Perdoem a franqueza e lembrem-se de que, antes de criticá-los, elogiei com sinceridade o papel que vocês desempenharam na Fórmula 1
Eduardo Correa
P.S.1: velho é uma m… Esquece tudo! Outro dia falei aqui em minha coluna ou no Pergunte ao GPTotal (já não lembro mais) da entrevista do Senna depois do GP do Japão de 91. Vários leitores me cobraram a transcrição da entrevista e respondi que precisa encontrá-la em meio a minha papelada e coisa e tal. Aí me vem o leitor Fernando Costa, de Santos, e me lembra que eu havia transcrito boa parte da entrevista em meu livro! Mais do que isso, Fernando teve a gentileza de copiar os trechos do livro para o e-mail, de forma que quem tiver curiosidade pode dar uma olhada na tal entrevista. Basta clicar aqui. Obrigado Fernando e tenha paciência com o velho aqui…

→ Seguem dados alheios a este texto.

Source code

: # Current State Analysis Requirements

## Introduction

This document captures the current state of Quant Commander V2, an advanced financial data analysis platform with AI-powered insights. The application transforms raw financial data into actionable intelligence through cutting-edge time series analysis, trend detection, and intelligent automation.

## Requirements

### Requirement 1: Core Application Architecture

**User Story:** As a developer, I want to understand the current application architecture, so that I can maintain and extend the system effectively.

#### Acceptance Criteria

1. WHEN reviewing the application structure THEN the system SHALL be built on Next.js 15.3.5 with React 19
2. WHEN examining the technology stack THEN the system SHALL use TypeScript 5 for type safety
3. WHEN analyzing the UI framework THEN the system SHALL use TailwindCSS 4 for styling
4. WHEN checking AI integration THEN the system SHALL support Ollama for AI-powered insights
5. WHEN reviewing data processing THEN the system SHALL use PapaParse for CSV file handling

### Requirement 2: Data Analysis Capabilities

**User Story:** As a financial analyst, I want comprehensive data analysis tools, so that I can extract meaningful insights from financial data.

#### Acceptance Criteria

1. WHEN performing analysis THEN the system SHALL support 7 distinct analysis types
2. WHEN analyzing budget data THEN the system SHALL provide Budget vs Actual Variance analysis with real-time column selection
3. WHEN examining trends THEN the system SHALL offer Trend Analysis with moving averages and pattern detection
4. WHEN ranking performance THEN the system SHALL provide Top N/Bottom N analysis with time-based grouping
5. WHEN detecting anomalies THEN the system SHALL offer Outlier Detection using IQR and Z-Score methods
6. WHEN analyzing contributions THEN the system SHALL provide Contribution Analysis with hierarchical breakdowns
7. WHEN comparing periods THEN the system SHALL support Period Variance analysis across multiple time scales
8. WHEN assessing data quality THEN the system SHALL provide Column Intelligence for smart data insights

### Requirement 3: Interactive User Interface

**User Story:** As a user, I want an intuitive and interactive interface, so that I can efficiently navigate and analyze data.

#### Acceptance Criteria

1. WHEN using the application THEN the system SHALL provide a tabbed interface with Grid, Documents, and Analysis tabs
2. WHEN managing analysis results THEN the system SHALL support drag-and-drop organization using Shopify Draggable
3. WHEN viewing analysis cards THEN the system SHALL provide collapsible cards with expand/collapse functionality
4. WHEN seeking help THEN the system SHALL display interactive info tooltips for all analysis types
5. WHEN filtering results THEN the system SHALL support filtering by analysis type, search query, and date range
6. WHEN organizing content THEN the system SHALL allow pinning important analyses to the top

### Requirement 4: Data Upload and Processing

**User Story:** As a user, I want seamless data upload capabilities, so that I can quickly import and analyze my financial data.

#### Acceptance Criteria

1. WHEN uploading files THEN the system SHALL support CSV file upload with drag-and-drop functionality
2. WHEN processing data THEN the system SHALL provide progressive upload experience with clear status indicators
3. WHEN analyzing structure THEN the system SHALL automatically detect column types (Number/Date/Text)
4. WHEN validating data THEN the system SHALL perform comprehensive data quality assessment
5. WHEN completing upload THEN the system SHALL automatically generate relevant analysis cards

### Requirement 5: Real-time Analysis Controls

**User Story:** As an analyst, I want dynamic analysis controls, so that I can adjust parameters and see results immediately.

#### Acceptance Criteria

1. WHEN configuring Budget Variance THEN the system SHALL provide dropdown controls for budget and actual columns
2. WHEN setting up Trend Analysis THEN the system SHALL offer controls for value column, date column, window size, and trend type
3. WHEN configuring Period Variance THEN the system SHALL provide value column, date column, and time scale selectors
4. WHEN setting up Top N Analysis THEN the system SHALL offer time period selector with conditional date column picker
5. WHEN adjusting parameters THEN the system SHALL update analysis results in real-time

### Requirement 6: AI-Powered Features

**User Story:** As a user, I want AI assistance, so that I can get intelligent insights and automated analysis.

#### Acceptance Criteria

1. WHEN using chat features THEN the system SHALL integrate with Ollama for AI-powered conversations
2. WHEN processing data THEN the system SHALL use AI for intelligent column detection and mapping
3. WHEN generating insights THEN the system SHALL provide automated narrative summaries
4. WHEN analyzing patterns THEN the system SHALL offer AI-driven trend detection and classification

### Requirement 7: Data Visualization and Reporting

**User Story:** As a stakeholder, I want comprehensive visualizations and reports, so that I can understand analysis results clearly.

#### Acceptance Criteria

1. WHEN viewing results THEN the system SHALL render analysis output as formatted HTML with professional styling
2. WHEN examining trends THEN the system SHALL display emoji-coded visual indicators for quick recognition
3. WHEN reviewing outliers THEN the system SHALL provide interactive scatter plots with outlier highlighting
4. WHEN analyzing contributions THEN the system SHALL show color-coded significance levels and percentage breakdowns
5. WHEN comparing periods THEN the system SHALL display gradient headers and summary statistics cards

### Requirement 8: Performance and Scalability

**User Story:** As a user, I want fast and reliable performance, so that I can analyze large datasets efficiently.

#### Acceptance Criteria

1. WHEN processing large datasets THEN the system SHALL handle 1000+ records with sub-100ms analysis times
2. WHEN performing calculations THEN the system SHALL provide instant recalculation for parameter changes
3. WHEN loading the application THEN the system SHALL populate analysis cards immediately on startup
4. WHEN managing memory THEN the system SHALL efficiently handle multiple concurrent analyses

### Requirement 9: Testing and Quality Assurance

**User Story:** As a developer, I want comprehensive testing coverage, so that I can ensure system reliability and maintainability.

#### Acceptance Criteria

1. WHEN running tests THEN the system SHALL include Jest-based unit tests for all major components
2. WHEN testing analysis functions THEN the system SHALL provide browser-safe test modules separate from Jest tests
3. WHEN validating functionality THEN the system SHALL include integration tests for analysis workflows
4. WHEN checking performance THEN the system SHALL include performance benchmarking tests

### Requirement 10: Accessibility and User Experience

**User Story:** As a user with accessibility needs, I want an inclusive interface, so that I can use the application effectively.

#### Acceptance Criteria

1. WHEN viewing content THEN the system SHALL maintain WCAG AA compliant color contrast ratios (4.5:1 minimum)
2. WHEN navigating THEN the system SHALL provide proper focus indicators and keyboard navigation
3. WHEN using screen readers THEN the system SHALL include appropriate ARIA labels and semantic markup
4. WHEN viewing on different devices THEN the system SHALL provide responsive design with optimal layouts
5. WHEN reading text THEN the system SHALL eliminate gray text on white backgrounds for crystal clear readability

P.S.2: durante as férias do Panda, que depois do Taiti vai dar uma esticada na costa leste da Austrália, vou atualizar o site às 2as e 6as-feiras com rodadas de Pergunte ao GPTotal e, às 4as, com as minhas próprias mal-traçadas. A correspondência dos leitores, os votos para Os Mais Belos Fórmula 1 e Sport Protótipos e Retrospectiva 2002 continuam sendo atualizados mais ou menos diariamente, conforme o meu tempo e o da Santa Dani permitirem.